* _What you need to do_: Copy out each line below containing "ในการสร".

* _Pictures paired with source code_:
========

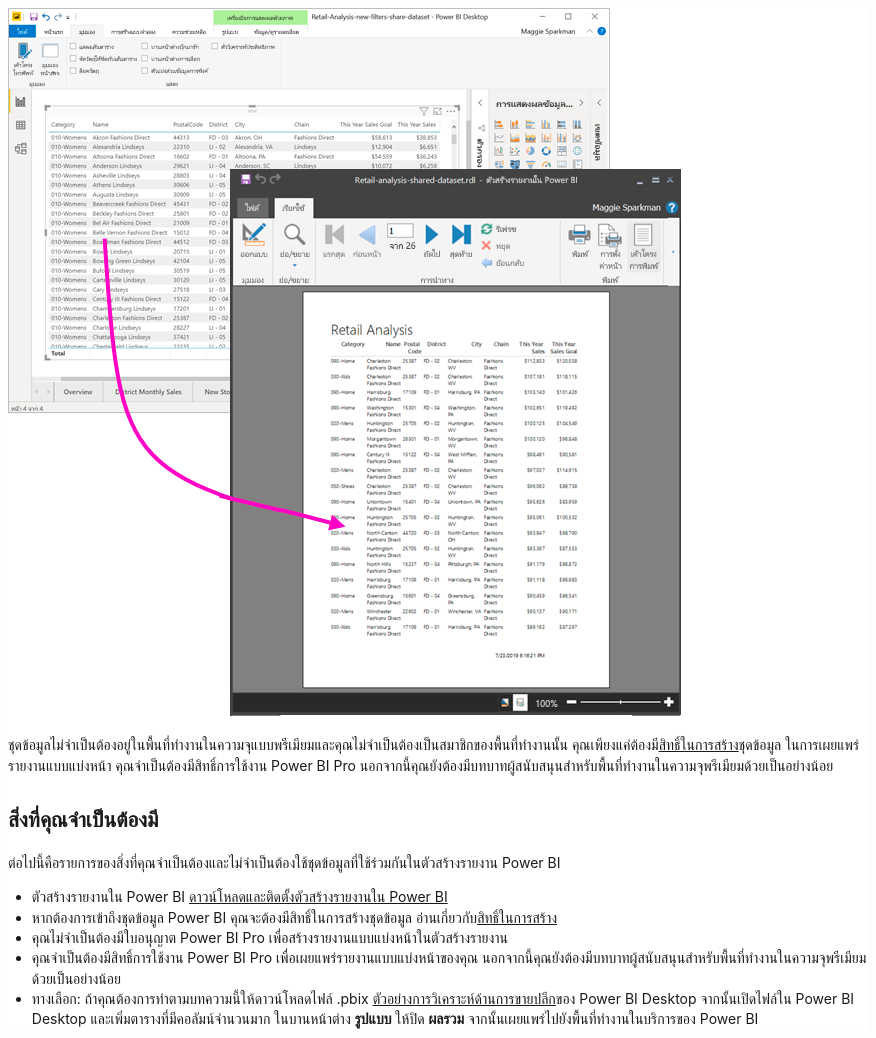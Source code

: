 ![Power BI Desktop ไปเป็นรายงานแบบแบ่งหน้าจากตัวสร้างรายงาน Power BI](media/report-builder-shared-datasets/power-bi-desktop-report-builder-arrow-26-pgs.png)

ชุดข้อมูลไม่จำเป็นต้องอยู่ในพื้นที่ทำงานในความจุแบบพรีเมียมและคุณไม่จำเป็นต้องเป็นสมาชิกของพื้นที่ทำงานนั้น คุณเพียงแค่ต้องมี[สิทธิ์ในการสร้าง](../connect-data/service-datasets-build-permissions.md)ชุดข้อมูล ในการเผยแพร่รายงานแบบแบ่งหน้า คุณจำเป็นต้องมีสิทธิ์การใช้งาน Power BI Pro นอกจากนี้คุณยังต้องมีบทบาทผู้สนับสนุนสำหรับพื้นที่ทำงานในความจุพรีเมียมด้วยเป็นอย่างน้อย

## <a name="what-you-need"></a>สิ่งที่คุณจำเป็นต้องมี

ต่อไปนี้คือรายการของสิ่งที่คุณจำเป็นต้องและไม่จำเป็นต้องใช้ชุดข้อมูลที่ใช้ร่วมกันในตัวสร้างรายงาน Power BI

- ตัวสร้างรายงานใน Power BI [ดาวน์โหลดและติดตั้งตัวสร้างรายงานใน Power BI](https://go.microsoft.com/fwlink/?linkid=2086513)
- หากต้องการเข้าถึงชุดข้อมูล Power BI คุณจะต้องมีสิทธิ์ในการสร้างชุดข้อมูล อ่านเกี่ยวกับ[สิทธิ์ในการสร้าง](../connect-data/service-datasets-build-permissions.md)
- คุณไม่จำเป็นต้องมีใบอนุญาต Power BI Pro เพื่อสร้างรายงานแบบแบ่งหน้าในตัวสร้างรายงาน 
- คุณจำเป็นต้องมีสิทธิ์การใช้งาน Power BI Pro เพื่อเผยแพร่รายงานแบบแบ่งหน้าของคุณ นอกจากนี้คุณยังต้องมีบทบาทผู้สนับสนุนสำหรับพื้นที่ทำงานในความจุพรีเมียมด้วยเป็นอย่างน้อย 
- ทางเลือก: ถ้าคุณต้องการทำตามบทความนี้ให้ดาวน์โหลดไฟล์ .pbix [ตัวอย่างการวิเคราะห์ด้านการขายปลีก](https://download.microsoft.com/download/9/6/D/96DDC2FF-2568-491D-AAFA-AFDD6F763AE3/Retail%20Analysis%20Sample%20PBIX.pbix)ของ Power BI Desktop จากนั้นเปิดไฟล์ใน Power BI Desktop และเพิ่มตารางที่มีคอลัมน์จำนวนมาก ในบานหน้าต่าง **รูปแบบ** ให้ปิด **ผลรวม** จากนั้นเผยแพร่ไปยังพื้นที่ทำงานในบริการของ Power BI
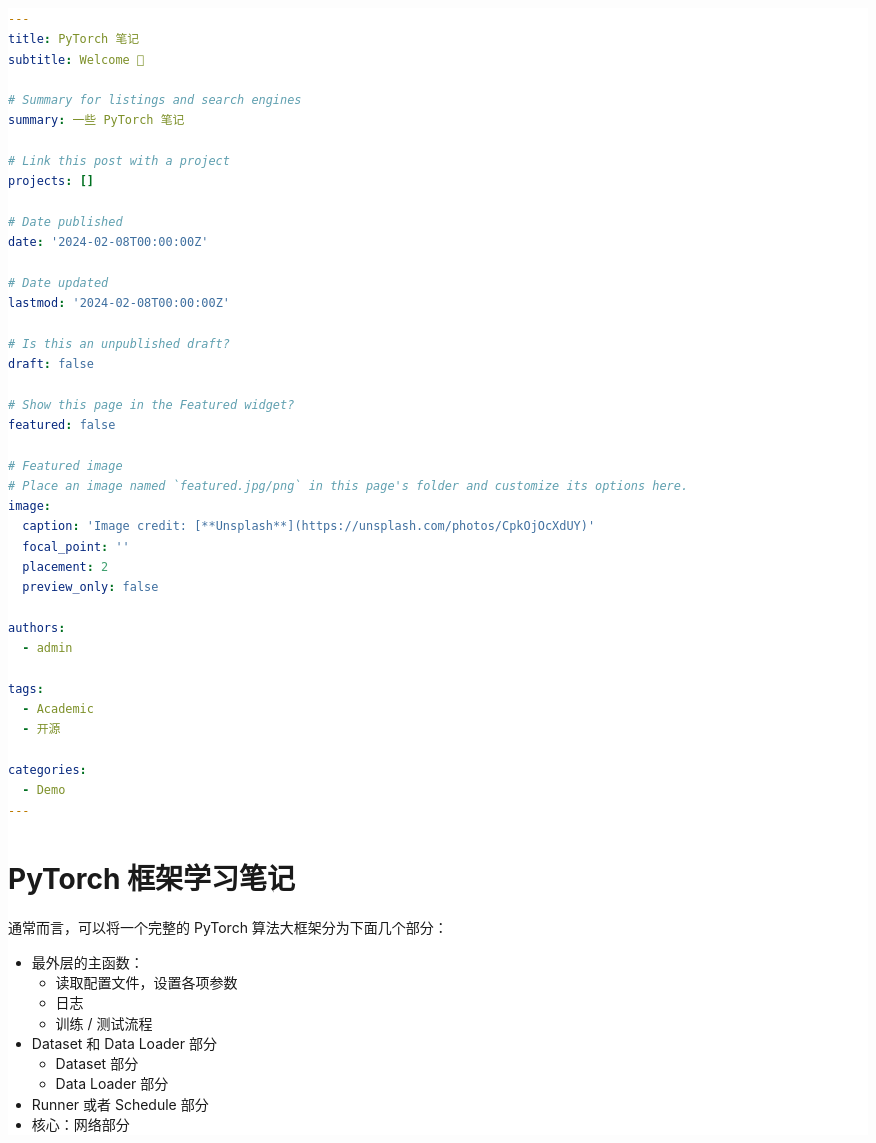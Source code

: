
 ```yaml
---
title: PyTorch 笔记
subtitle: Welcome 👋 

# Summary for listings and search engines
summary: 一些 PyTorch 笔记

# Link this post with a project
projects: []

# Date published
date: '2024-02-08T00:00:00Z'

# Date updated
lastmod: '2024-02-08T00:00:00Z'

# Is this an unpublished draft?
draft: false

# Show this page in the Featured widget?
featured: false

# Featured image
# Place an image named `featured.jpg/png` in this page's folder and customize its options here.
image:
  caption: 'Image credit: [**Unsplash**](https://unsplash.com/photos/CpkOjOcXdUY)'
  focal_point: ''
  placement: 2
  preview_only: false

authors:
  - admin

tags:
  - Academic
  - 开源

categories:
  - Demo
---
```


# PyTorch 框架学习笔记

通常而言，可以将一个完整的 PyTorch 算法大框架分为下面几个部分：

- 最外层的主函数：
  - 读取配置文件，设置各项参数
  - 日志
  - 训练 / 测试流程
- Dataset 和 Data Loader 部分
  - Dataset 部分
  - Data Loader 部分
- Runner 或者 Schedule 部分
- 核心：网络部分

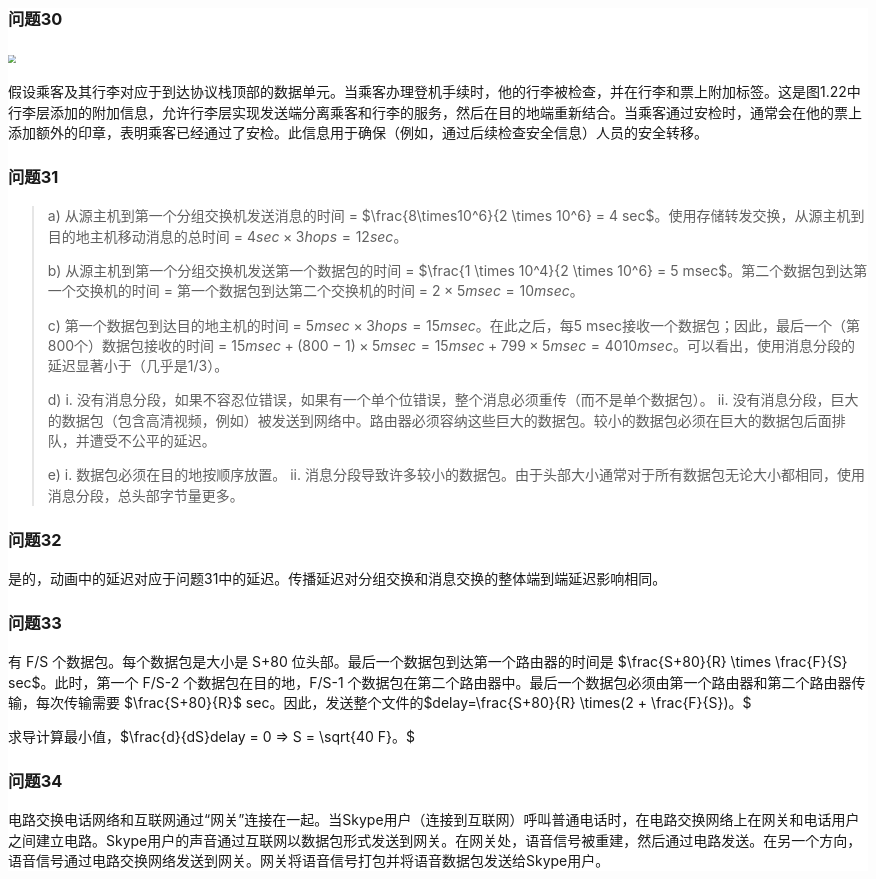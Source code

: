 ### 问题30

<img src="https://vip.123pan.cn/1843437589/ymjew503t0n000d7w32ybpef29uylh3gDIYxDwFwAwJ1BGxwBdDP.png" style="zoom:50%;" />

假设乘客及其行李对应于到达协议栈顶部的数据单元。当乘客办理登机手续时，他的行李被检查，并在行李和票上附加标签。这是图1.22中行李层添加的附加信息，允许行李层实现发送端分离乘客和行李的服务，然后在目的地端重新结合。当乘客通过安检时，通常会在他的票上添加额外的印章，表明乘客已经通过了安检。此信息用于确保（例如，通过后续检查安全信息）人员的安全转移。

### 问题31

>a) 从源主机到第一个分组交换机发送消息的时间 = $\frac{8\times10^6}{2 \times 10^6} = 4 sec$。使用存储转发交换，从源主机到目的地主机移动消息的总时间 = $4 sec × 3 hops = 12 sec。$
>
>b) 从源主机到第一个分组交换机发送第一个数据包的时间 = $\frac{1 \times 10^4}{2 \times 10^6} = 5 msec$。第二个数据包到达第一个交换机的时间 = 第一个数据包到达第二个交换机的时间 = $2 × 5 msec = 10 msec。$
>
>c) 第一个数据包到达目的地主机的时间 = $5 msec × 3 hops = 15 msec$。在此之后，每5 msec接收一个数据包；因此，最后一个（第800个）数据包接收的时间 = $15 msec + (800 - 1) × 5 msec = 15 msec + 799 × 5 msec = 4010 msec$。可以看出，使用消息分段的延迟显著小于（几乎是1/3）。
>
>d) i. 没有消息分段，如果不容忍位错误，如果有一个单个位错误，整个消息必须重传（而不是单个数据包）。 ii. 没有消息分段，巨大的数据包（包含高清视频，例如）被发送到网络中。路由器必须容纳这些巨大的数据包。较小的数据包必须在巨大的数据包后面排队，并遭受不公平的延迟。
>
>e) i. 数据包必须在目的地按顺序放置。 ii. 消息分段导致许多较小的数据包。由于头部大小通常对于所有数据包无论大小都相同，使用消息分段，总头部字节量更多。

### 问题32

是的，动画中的延迟对应于问题31中的延迟。传播延迟对分组交换和消息交换的整体端到端延迟影响相同。

### 问题33

有 F/S 个数据包。每个数据包是大小是 S+80 位头部。最后一个数据包到达第一个路由器的时间是 $\frac{S+80}{R} \times \frac{F}{S} sec$。此时，第一个 F/S-2 个数据包在目的地，F/S-1 个数据包在第二个路由器中。最后一个数据包必须由第一个路由器和第二个路由器传输，每次传输需要 $\frac{S+80}{R}$ sec。因此，发送整个文件的$delay=\frac{S+80}{R} \times(2 + \frac{F}{S})。$

求导计算最小值，$\frac{d}{dS}delay = 0 => S = \sqrt{40 F}。$

### 问题34

电路交换电话网络和互联网通过“网关”连接在一起。当Skype用户（连接到互联网）呼叫普通电话时，在电路交换网络上在网关和电话用户之间建立电路。Skype用户的声音通过互联网以数据包形式发送到网关。在网关处，语音信号被重建，然后通过电路发送。在另一个方向，语音信号通过电路交换网络发送到网关。网关将语音信号打包并将语音数据包发送给Skype用户。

========

* _Response to this exercise_:
ชุดข้อมูลไม่จำเป็นต้องอยู่ในพื้นที่ทำงานในความจุแบบพรีเมียมและคุณไม่จำเป็นต้องเป็นสมาชิกของพื้นที่ทำงานนั้น คุณเพียงแค่ต้องมี[สิทธิ์ในการสร้าง](../connect-data/service-datasets-build-permissions.md)ชุดข้อมูล ในการเผยแพร่รายงานแบบแบ่งหน้า คุณจำเป็นต้องมีสิทธิ์การใช้งาน Power BI Pro นอกจากนี้คุณยังต้องมีบทบาทผู้สนับสนุนสำหรับพื้นที่ทำงานในความจุพรีเมียมด้วยเป็นอย่างน้อย
- หากต้องการเข้าถึงชุดข้อมูล Power BI คุณจะต้องมีสิทธิ์ในการสร้างชุดข้อมูล อ่านเกี่ยวกับ[สิทธิ์ในการสร้าง](../connect-data/service-datasets-build-permissions.md)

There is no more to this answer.